Arnie WeissmannIn this summer of discontent, it seems the world is coming unhinged.

Those in the travel industry watch news about Ebola and chikungunya viruses with professional as well as personal concern as portions of West Africa become no-fly zones and discussions about "Chik-V" become part of the Caribbean all-inclusive sales process.

Violence simmers and flares between Russia and Ukraine, and the tour business to Russia all but dries up. The West hits certain Russians with sanctions, and Russian officials in a Siberian port deny entry to Silversea passengers on a scheduled visit.

As a result of conflicting sovereignty claims between China and Japan, China informs cruise lines that ships leaving its ports can't visit Japan.

The causes of violence in the Middle East and North Africa become only more complex and deeply entrenched. After a record-breaking six months, El Al load factors on flights to Israel drop significantly, and Ya'lla Tours severs its commercial ties to Qatar Airlines and cancels tours to that nation, accusing it of supporting ISIS and Hamas.

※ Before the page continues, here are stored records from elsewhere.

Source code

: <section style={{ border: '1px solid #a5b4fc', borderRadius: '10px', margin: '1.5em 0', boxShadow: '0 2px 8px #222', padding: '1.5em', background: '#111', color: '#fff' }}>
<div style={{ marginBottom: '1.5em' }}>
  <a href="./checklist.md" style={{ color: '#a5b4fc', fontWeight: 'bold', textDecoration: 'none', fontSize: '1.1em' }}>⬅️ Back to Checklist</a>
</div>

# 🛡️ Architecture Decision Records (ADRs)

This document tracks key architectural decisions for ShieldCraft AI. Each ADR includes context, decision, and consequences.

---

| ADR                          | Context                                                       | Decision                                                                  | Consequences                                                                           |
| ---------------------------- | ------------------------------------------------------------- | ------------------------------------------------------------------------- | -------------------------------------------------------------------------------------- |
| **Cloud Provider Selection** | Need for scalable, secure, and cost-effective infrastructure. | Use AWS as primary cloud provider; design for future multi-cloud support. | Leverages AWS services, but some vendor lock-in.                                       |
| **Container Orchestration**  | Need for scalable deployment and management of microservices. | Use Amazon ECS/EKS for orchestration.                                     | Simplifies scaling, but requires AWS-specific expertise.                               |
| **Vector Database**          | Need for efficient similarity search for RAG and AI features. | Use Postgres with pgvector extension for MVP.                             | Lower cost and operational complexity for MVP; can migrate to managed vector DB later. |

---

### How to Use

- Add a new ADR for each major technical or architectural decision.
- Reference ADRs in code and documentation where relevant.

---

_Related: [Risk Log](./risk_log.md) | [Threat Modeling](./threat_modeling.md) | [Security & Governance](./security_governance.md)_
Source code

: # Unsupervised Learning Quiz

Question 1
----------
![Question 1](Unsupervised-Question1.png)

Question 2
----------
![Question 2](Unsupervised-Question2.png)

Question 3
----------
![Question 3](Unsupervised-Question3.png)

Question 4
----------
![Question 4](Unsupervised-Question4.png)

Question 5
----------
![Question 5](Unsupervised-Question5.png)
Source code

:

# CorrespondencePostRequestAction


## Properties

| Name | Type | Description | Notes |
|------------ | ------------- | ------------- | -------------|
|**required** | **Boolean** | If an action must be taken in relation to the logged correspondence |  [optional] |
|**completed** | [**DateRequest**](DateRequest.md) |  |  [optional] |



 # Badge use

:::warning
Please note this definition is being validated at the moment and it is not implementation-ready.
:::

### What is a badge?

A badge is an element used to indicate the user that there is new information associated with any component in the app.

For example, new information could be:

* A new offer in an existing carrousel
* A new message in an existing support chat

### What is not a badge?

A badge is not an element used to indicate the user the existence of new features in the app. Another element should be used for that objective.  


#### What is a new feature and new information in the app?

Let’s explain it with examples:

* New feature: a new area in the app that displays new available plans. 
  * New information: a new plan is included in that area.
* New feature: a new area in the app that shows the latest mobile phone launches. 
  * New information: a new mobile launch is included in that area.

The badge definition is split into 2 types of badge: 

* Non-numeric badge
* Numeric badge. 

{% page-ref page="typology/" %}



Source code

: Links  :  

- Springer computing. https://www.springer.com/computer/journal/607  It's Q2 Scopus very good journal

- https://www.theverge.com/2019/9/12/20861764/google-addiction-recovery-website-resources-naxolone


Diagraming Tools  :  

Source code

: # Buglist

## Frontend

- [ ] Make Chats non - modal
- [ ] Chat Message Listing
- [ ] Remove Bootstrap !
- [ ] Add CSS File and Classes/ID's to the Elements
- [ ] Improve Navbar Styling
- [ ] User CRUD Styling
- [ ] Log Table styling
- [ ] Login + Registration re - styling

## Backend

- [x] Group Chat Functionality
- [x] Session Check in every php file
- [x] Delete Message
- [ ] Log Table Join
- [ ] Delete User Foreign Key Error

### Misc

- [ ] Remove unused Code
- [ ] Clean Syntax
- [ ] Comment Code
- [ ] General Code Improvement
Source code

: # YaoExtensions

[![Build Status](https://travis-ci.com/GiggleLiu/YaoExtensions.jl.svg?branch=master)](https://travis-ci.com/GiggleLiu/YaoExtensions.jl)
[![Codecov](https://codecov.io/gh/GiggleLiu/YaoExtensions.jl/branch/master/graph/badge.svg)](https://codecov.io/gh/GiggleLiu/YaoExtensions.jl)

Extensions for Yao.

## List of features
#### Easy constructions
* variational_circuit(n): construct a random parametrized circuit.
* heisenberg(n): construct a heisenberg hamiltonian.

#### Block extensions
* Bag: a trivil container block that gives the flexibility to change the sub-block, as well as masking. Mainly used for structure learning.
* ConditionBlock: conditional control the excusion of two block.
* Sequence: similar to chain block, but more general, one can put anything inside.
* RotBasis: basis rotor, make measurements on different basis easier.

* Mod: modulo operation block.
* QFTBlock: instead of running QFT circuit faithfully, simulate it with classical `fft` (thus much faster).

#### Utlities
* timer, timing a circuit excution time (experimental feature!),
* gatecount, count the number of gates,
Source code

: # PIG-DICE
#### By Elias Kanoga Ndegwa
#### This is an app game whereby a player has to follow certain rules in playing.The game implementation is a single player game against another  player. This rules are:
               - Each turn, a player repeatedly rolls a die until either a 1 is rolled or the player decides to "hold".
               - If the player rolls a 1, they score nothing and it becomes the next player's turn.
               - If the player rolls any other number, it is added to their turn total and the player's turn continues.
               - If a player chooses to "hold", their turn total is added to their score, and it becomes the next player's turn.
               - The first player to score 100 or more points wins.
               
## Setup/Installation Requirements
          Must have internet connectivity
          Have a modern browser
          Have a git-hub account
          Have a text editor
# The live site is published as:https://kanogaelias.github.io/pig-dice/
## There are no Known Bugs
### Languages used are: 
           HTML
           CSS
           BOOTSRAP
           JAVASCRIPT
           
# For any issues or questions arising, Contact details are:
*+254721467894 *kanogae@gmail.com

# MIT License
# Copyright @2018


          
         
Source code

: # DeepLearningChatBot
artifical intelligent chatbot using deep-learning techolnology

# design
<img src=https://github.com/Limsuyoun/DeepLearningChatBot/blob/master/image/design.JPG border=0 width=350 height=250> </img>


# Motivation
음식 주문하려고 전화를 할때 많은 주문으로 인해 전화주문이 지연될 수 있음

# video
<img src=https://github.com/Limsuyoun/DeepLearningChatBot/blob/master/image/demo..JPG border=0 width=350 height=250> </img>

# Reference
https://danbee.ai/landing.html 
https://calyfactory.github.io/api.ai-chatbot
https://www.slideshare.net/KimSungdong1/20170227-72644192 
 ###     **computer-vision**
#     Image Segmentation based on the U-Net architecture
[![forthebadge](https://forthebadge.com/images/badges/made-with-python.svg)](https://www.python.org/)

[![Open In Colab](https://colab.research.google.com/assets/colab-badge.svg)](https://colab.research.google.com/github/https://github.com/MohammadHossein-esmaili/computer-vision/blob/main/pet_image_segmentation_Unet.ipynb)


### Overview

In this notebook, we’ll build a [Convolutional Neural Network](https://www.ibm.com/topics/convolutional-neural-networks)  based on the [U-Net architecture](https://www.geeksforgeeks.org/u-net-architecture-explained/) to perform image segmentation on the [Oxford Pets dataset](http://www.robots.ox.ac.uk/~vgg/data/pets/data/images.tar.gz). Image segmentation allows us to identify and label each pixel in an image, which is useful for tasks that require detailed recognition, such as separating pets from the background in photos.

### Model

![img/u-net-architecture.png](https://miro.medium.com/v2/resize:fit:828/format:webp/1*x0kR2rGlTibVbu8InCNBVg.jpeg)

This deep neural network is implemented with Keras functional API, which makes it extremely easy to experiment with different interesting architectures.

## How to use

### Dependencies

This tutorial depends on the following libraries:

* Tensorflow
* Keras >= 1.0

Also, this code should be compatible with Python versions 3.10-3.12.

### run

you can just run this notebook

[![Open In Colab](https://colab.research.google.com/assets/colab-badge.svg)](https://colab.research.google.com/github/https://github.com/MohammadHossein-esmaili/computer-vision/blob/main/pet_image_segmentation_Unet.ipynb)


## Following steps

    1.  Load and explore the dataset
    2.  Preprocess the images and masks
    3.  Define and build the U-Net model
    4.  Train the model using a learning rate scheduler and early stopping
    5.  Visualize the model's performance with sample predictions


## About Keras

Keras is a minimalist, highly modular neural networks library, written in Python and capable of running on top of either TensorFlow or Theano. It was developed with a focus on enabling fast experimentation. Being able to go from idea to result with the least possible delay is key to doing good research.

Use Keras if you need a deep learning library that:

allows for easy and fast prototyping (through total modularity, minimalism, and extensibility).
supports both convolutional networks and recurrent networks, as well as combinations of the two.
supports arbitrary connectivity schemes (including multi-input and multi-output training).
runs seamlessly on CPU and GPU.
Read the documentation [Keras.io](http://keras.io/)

Volcanos rumbling in Iceland put the industry on red alert.

Enjoying your summer break?

There's not much that we as individuals, citizens or businesspeople can do about viruses or volcanos. But how we counsel travelers and the public affairs divisions of our professional associations can make a difference.

When I was traveling through the Palestinian Authority four years ago, a T-shirt vendor in Nabulus, after ascertaining I was American, began expressing his frustration at U.S. foreign policy and refused to serve me. My guide spoke to him quietly in Arabic for a few moments before we left.

What had he told the vendor?

"There are countries, and there are individuals, and you shouldn't confuse the two," my guide had said.

Words to live by. And sadly, the sentiment could be expanded to differentiate between stateless militias and the countries where they operate and the religions they claim to represent.

What got me thinking about all this was, of all things, a communication from Norwegian Cruise Line to travel agents. It stated that U.S. government sanctions against Cuba, Iran, North Korea, Sudan and Syria restricted Norwegian (and other lines) from carrying citizens from those countries unless they reside in a nonsanctioned country.

Apparently the U.S. government, too, confuses countries and citizens, and it strikes me, from a diplomatic point of view, as a counterproductive means to get people to see things our way. I suspect there aren't many citizens of Pyongyang reaching out to American travel agents to book a Haven suite on the Breakaway, but it's not beyond belief that well-educated, English-speaking citizens of Tehran would.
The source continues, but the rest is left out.